Set the data below down again, exactly, with every picture left out.

### THE INPUT
----
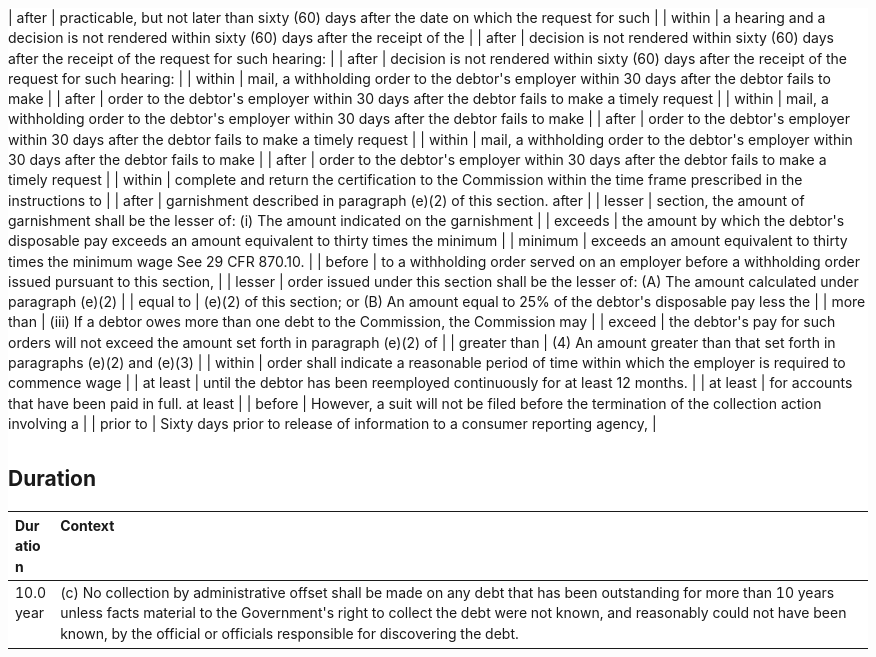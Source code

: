 | after         | practicable, but not later than sixty (60) days after the date on which the request for such                                      |
| within        | a hearing and a decision is not rendered within sixty (60) days after the receipt of the                                          |
| after         | decision is not rendered within sixty (60) days after the receipt of the request for such hearing:                                |
| after         | decision is not rendered within sixty (60) days after the receipt of the request for such hearing:                                |
| within        | mail, a withholding order to the debtor's employer within 30 days after the debtor fails to make                                  |
| after         | order to the debtor's employer within 30 days after the debtor fails to make a timely request                                     |
| within        | mail, a withholding order to the debtor's employer within 30 days after the debtor fails to make                                  |
| after         | order to the debtor's employer within 30 days after the debtor fails to make a timely request                                     |
| within        | mail, a withholding order to the debtor's employer within 30 days after the debtor fails to make                                  |
| after         | order to the debtor's employer within 30 days after the debtor fails to make a timely request                                     |
| within        | complete and return the certification to the Commission within the time frame prescribed in the instructions to                   |
| after         | garnishment described in paragraph (e)(2) of this section. after                                                                  |
| lesser        | section, the amount of garnishment shall be the lesser of: (i) The amount indicated on the garnishment                            |
| exceeds       | the amount by which the debtor's disposable pay exceeds an amount equivalent to thirty times the minimum                          |
| minimum       | exceeds an amount equivalent to thirty times the minimum  wage See 29 CFR 870.10.                                                 |
| before        | to a withholding order served on an employer before a withholding order issued pursuant to this section,                          |
| lesser        | order issued under this section shall be the lesser of: (A) The amount calculated under paragraph (e)(2)                          |
| equal to      | (e)(2) of this section; or (B) An amount equal to 25% of the debtor's disposable pay less the                                     |
| more than     | (iii) If a debtor owes  more than one debt to the Commission, the Commission may                                                  |
| exceed        | the debtor's pay for such orders will not exceed the amount set forth in paragraph (e)(2) of                                      |
| greater than  | (4) An amount  greater than that set forth in paragraphs (e)(2) and (e)(3)                                                        |
| within        | order shall indicate a reasonable period of time within which the employer is required to commence wage                           |
| at least      | until the debtor has been reemployed continuously for at least  12 months.                                                        |
| at least      | for accounts that have been paid in full. at least                                                                                |
| before        | However, a suit will not be filed  before the termination of the collection action involving a                                    |
| prior to      | Sixty days  prior to release of information to a consumer reporting agency,                                                       |


## Duration

| Duration   | Context                                                                                                                                                                                                                                                                                                                                                                                                                                                                                                                                                                  |
|:-----------|:-------------------------------------------------------------------------------------------------------------------------------------------------------------------------------------------------------------------------------------------------------------------------------------------------------------------------------------------------------------------------------------------------------------------------------------------------------------------------------------------------------------------------------------------------------------------------|
| 10.0 year  | (c) No collection by administrative offset shall be made on any debt that has been outstanding for more than 10 years unless facts material to the Government's right to collect the debt were not known, and reasonably could not have been known, by the official or officials responsible for discovering the debt.                                                                                                                                                                                                                                                   |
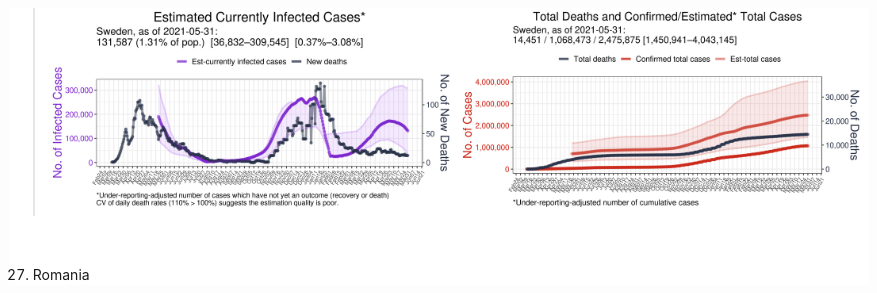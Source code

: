 > <img src="/output/countries_current/Sweden_estInfections.png" width="49.5%"/> <img src="/output/countries_current/Sweden_estTotalCases.png" width="49.5%"/> 

 <p>&nbsp;</p> 

27. Romania <p>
----
### YOUR RESPONSE
Source code

: | after         | practicable, but not later than sixty (60) days after the date on which the request for such                                      |
| within        | a hearing and a decision is not rendered within sixty (60) days after the receipt of the                                          |
| after         | decision is not rendered within sixty (60) days after the receipt of the request for such hearing:                                |
| after         | decision is not rendered within sixty (60) days after the receipt of the request for such hearing:                                |
| within        | mail, a withholding order to the debtor's employer within 30 days after the debtor fails to make                                  |
| after         | order to the debtor's employer within 30 days after the debtor fails to make a timely request                                     |
| within        | mail, a withholding order to the debtor's employer within 30 days after the debtor fails to make                                  |
| after         | order to the debtor's employer within 30 days after the debtor fails to make a timely request                                     |
| within        | mail, a withholding order to the debtor's employer within 30 days after the debtor fails to make                                  |
| after         | order to the debtor's employer within 30 days after the debtor fails to make a timely request                                     |
| within        | complete and return the certification to the Commission within the time frame prescribed in the instructions to                   |
| after         | garnishment described in paragraph (e)(2) of this section. after                                                                  |
| lesser        | section, the amount of garnishment shall be the lesser of: (i) The amount indicated on the garnishment                            |
| exceeds       | the amount by which the debtor's disposable pay exceeds an amount equivalent to thirty times the minimum                          |
| minimum       | exceeds an amount equivalent to thirty times the minimum  wage See 29 CFR 870.10.                                                 |
| before        | to a withholding order served on an employer before a withholding order issued pursuant to this section,                          |
| lesser        | order issued under this section shall be the lesser of: (A) The amount calculated under paragraph (e)(2)                          |
| equal to      | (e)(2) of this section; or (B) An amount equal to 25% of the debtor's disposable pay less the                                     |
| more than     | (iii) If a debtor owes  more than one debt to the Commission, the Commission may                                                  |
| exceed        | the debtor's pay for such orders will not exceed the amount set forth in paragraph (e)(2) of                                      |
| greater than  | (4) An amount  greater than that set forth in paragraphs (e)(2) and (e)(3)                                                        |
| within        | order shall indicate a reasonable period of time within which the employer is required to commence wage                           |
| at least      | until the debtor has been reemployed continuously for at least  12 months.                                                        |
| at least      | for accounts that have been paid in full. at least                                                                                |
| before        | However, a suit will not be filed  before the termination of the collection action involving a                                    |
| prior to      | Sixty days  prior to release of information to a consumer reporting agency,                                                       |


## Duration

| Duration   | Context                                                                                                                                                                                                                                                                                                                                                                                                                                                                                                                                                                  |
|:-----------|:-------------------------------------------------------------------------------------------------------------------------------------------------------------------------------------------------------------------------------------------------------------------------------------------------------------------------------------------------------------------------------------------------------------------------------------------------------------------------------------------------------------------------------------------------------------------------|
| 10.0 year  | (c) No collection by administrative offset shall be made on any debt that has been outstanding for more than 10 years unless facts material to the Government's right to collect the debt were not known, and reasonably could not have been known, by the official or officials responsible for discovering the debt.                                                                                                                                                                                                                                                   |
Source code

: > <img src="/output/countries_current/Sweden_estInfections.png" width="49.5%"/> <img src="/output/countries_current/Sweden_estTotalCases.png" width="49.5%"/> 

 <p>&nbsp;</p> 

27. Romania <p>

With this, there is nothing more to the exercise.